Hunter attacked Kennelly, characterizing him as a "do-nothing mayor". He called for the defeat of not just Kenelly, but of the political machine that had put him forth for mayor. He argued that big-city Democratic machines needed to be defeated in order to save the country.

The Chicago Tribune and Hunter's candidacy were initially closely linked. Hunter would meet twice or thrice weekly with the newspaper's editor Don Maxwell. He effectively adopted their editorials as his own campaign platform. For instance, he adopted the Tribune's stance against municipal ownership of the water supply. The Tribune, and therefore Hunter, blamed the local Democratic Party for having helped President Harry S. Truman win reelection. They therefore litigated what they regarded to have been Truman's misdeeds as presidents, including extending New Deal policies and entering the nation into the Korean War.
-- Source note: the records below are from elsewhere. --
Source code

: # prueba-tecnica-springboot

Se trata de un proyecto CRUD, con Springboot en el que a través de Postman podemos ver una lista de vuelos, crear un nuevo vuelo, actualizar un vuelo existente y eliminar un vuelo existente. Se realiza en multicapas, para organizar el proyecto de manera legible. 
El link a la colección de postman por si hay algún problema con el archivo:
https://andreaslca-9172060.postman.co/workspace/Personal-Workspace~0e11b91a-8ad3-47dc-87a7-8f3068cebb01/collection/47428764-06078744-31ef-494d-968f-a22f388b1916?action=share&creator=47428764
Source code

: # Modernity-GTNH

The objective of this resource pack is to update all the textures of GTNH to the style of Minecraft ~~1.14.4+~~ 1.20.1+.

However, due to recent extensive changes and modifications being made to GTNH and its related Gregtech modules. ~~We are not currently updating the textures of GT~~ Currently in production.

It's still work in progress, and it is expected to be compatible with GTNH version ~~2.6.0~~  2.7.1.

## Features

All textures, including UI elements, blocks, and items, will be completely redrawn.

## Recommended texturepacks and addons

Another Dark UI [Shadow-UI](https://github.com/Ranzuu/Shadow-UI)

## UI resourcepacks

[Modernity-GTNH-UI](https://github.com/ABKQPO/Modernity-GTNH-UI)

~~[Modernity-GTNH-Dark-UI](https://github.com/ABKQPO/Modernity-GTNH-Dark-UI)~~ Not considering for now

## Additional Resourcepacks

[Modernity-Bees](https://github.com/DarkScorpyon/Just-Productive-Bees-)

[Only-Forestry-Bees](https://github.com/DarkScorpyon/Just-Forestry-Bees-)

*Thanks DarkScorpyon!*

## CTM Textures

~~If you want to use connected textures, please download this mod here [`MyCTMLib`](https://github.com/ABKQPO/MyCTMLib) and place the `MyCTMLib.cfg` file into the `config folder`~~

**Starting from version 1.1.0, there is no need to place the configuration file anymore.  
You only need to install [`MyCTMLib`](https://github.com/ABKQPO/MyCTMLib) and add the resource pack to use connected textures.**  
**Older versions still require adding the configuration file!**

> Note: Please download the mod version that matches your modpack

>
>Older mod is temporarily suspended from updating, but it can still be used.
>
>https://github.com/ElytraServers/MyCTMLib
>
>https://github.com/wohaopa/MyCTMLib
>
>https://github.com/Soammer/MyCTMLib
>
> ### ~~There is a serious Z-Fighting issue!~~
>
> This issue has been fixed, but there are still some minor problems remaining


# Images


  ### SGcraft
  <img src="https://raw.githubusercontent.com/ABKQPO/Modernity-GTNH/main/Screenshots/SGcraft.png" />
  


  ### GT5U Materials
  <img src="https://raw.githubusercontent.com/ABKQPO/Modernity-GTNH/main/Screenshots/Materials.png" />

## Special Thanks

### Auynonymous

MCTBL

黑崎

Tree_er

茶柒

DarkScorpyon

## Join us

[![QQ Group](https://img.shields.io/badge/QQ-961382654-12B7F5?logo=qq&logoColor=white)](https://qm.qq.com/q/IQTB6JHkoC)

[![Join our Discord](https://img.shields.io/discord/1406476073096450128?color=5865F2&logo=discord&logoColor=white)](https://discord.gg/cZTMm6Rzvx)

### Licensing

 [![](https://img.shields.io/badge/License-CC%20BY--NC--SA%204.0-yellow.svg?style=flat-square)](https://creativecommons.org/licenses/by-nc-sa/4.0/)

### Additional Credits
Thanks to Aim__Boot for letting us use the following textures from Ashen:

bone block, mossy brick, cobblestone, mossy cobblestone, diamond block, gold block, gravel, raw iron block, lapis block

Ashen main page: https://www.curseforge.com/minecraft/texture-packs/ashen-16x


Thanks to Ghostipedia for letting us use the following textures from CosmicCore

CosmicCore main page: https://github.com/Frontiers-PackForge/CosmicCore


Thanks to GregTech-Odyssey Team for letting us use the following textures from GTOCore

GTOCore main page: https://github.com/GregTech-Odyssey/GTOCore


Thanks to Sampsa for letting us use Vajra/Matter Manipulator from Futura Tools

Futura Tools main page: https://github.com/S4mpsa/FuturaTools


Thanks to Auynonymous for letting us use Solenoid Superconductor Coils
Local Republicans campaigning for Hunter, including Senator Everett Dirksen, regularly focused their campaign on national and international issues such as the Cold War and the Korean War. They also accused Kennelly of "dodging" national issues. Illinois' Democratic Governor Adlai Stevenson II derided the Republicans' national-politics focused approach to a local election as, "a political absurdity". The Tribune weakened its support of Hunter after he attacked Commonwealth Edison's new contract with the city under Kennelly, since the chairman of the board for Commonwealth Edison was also on Tribune Company board of directors. Hunter had accused that Kennelly helped the company win a new municipal contract, despite several Chicago City Council members having objected that the terms "did not adequately protect the city's interests."

Advertisement printed in The Chicago Defender by the Citizens Committee, targeting African-American voters and attacking Kennelly for failing to keep promises to them

Hunter also alleged that Kennelly had caused a 300% increase in narcotics use among Chicago youth during the course of his mayoralty. He pledged, "Give me command of the city’s army of more than 7,000 policemen, and I will break the back of the drug traffic in Chicago." His wife regularly made appearances in support of his candidacy. Hunter made a concerted effort to win support from African American voters. As part of this effort, he frequently visited African American church congregations for Sunday services.

Hunter also railed against school textbooks in Chicago, accusing Democrats of indoctrinating students through a school curriculum that he claimed provided "a diet of socialism, communism, Marxian doctrines, and Fair Deal politics for our children.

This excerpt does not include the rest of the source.